Il ruolo dei privati può essere problematico. Lo spiega Pierluigi Filagna, che nell’orchestra del Teatro Regio di Torino (165mila presenze paganti nel 2015) suona il corno, stabilizzato nel personale nel 2008. “Tra le principali funzioni delle Fondazioni lirico sinfoniche c’è certamente quella sociale verso la città in cui ricade, collaborando con le istituzioni, diffondendo la musica, portando la nostra cultura all’estero, facendo tournée e dando spazio ai nuovi compositori emergenti per descrivere con la musica i nostri tempi, cosa che si fa difficilmente. È raro infatti che si dia spazio ai compositori italiani contemporanei.

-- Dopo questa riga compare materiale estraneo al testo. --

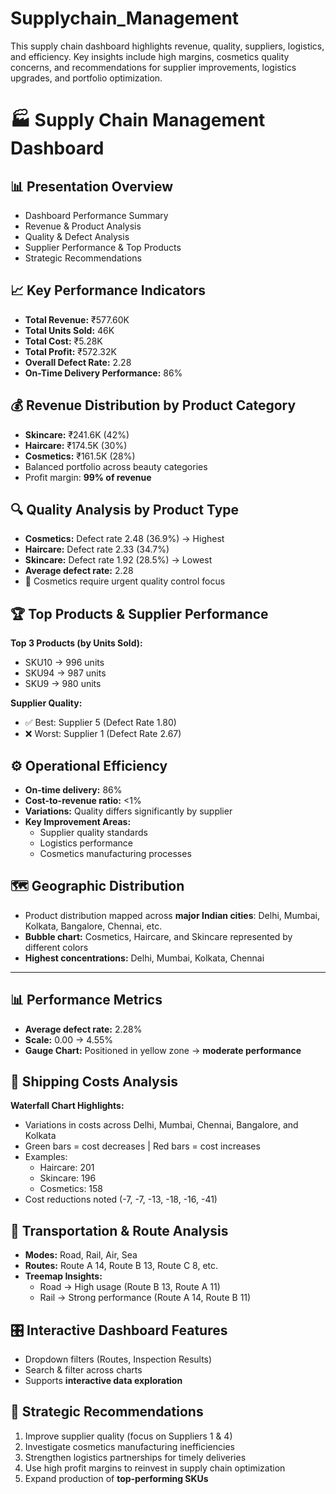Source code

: # Supplychain_Management
This supply chain dashboard highlights revenue, quality, suppliers, logistics, and efficiency. Key insights include high margins, cosmetics quality concerns, and recommendations for supplier improvements, logistics upgrades, and portfolio optimization.
# 🏭 Supply Chain Management Dashboard

## 📊 Presentation Overview
- Dashboard Performance Summary  
- Revenue & Product Analysis  
- Quality & Defect Analysis  
- Supplier Performance & Top Products  
- Strategic Recommendations  

## 📈 Key Performance Indicators
- **Total Revenue:** ₹577.60K  
- **Total Units Sold:** 46K  
- **Total Cost:** ₹5.28K  
- **Total Profit:** ₹572.32K  
- **Overall Defect Rate:** 2.28  
- **On-Time Delivery Performance:** 86%  

## 💰 Revenue Distribution by Product Category
- **Skincare:** ₹241.6K (42%)  
- **Haircare:** ₹174.5K (30%)  
- **Cosmetics:** ₹161.5K (28%)  
- Balanced portfolio across beauty categories  
- Profit margin: **99% of revenue**  

## 🔍 Quality Analysis by Product Type
- **Cosmetics:** Defect rate 2.48 (36.9%) → Highest  
- **Haircare:** Defect rate 2.33 (34.7%)  
- **Skincare:** Defect rate 1.92 (28.5%) → Lowest  
- **Average defect rate:** 2.28  
- 🚨 Cosmetics require urgent quality control focus  

## 🏆 Top Products & Supplier Performance
**Top 3 Products (by Units Sold):**  
- SKU10 → 996 units  
- SKU94 → 987 units  
- SKU9 → 980 units  

**Supplier Quality:**  
- ✅ Best: Supplier 5 (Defect Rate 1.80)  
- ❌ Worst: Supplier 1 (Defect Rate 2.67)  

## ⚙️ Operational Efficiency
- **On-time delivery:** 86%  
- **Cost-to-revenue ratio:** <1%  
- **Variations:** Quality differs significantly by supplier  
- **Key Improvement Areas:**  
  - Supplier quality standards  
  - Logistics performance  
  - Cosmetics manufacturing processes  


## 🗺️ Geographic Distribution
- Product distribution mapped across **major Indian cities**: Delhi, Mumbai, Kolkata, Bangalore, Chennai, etc.  
- **Bubble chart:** Cosmetics, Haircare, and Skincare represented by different colors  
- **Highest concentrations:** Delhi, Mumbai, Kolkata, Chennai  

---

## 📊 Performance Metrics
- **Average defect rate:** 2.28%  
- **Scale:** 0.00 → 4.55%  
- **Gauge Chart:** Positioned in yellow zone → **moderate performance**  


## 🚚 Shipping Costs Analysis
**Waterfall Chart Highlights:**  
- Variations in costs across Delhi, Mumbai, Chennai, Bangalore, and Kolkata  
- Green bars = cost decreases | Red bars = cost increases  
- Examples:  
  - Haircare: 201  
  - Skincare: 196  
  - Cosmetics: 158  
- Cost reductions noted (-7, -7, -13, -18, -16, -41)  


## 🚛 Transportation & Route Analysis
- **Modes:** Road, Rail, Air, Sea  
- **Routes:** Route A 14, Route B 13, Route C 8, etc.  
- **Treemap Insights:**  
  - Road → High usage (Route B 13, Route A 11)  
  - Rail → Strong performance (Route A 14, Route B 11)  


## 🎛️ Interactive Dashboard Features
- Dropdown filters (Routes, Inspection Results)  
- Search & filter across charts  
- Supports **interactive data exploration**  


## 🧭 Strategic Recommendations
1. Improve supplier quality (focus on Suppliers 1 & 4)  
2. Investigate cosmetics manufacturing inefficiencies  
3. Strengthen logistics partnerships for timely deliveries  
4. Use high profit margins to reinvest in supply chain optimization  
5. Expand production of **top-performing SKUs**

Lo sponsor privato, di norma, vuole i ‘classici’”. Il teatro “è come la sanità e la scuola, non deve prioritariamente generare reddito” -per citare Lorella Pieralli, cantante del coro dell’Opera di Roma e segretaria del Federazione italiana autonoma lavoratori dello spettacolo (Fials)-. Ma il nostro Paese ha scelto la formula “Fuori tutti!”, che è poi lo slogan di un volantino che il Comitato nazionale dei lavoratori delle Fondazioni lirico sinfoniche ha distribuito fuori da “La Fenice” il 4 novembre scorso, in occasione della prima assoluta dell’opera Aquagranda, per il 50esimo anniversario dell’alluvione del 1966. “Piano di risanamento, ultimi 300 pezzi”. La “conduzione maggiormente imprenditoriale di tali imprese culturali” -come ha scritto il commissario governativo Sole- non può più aspettare. Con buona pace di quella “riforma organica” auspicata da Vergnano che nessun ministro ha ancora immaginato.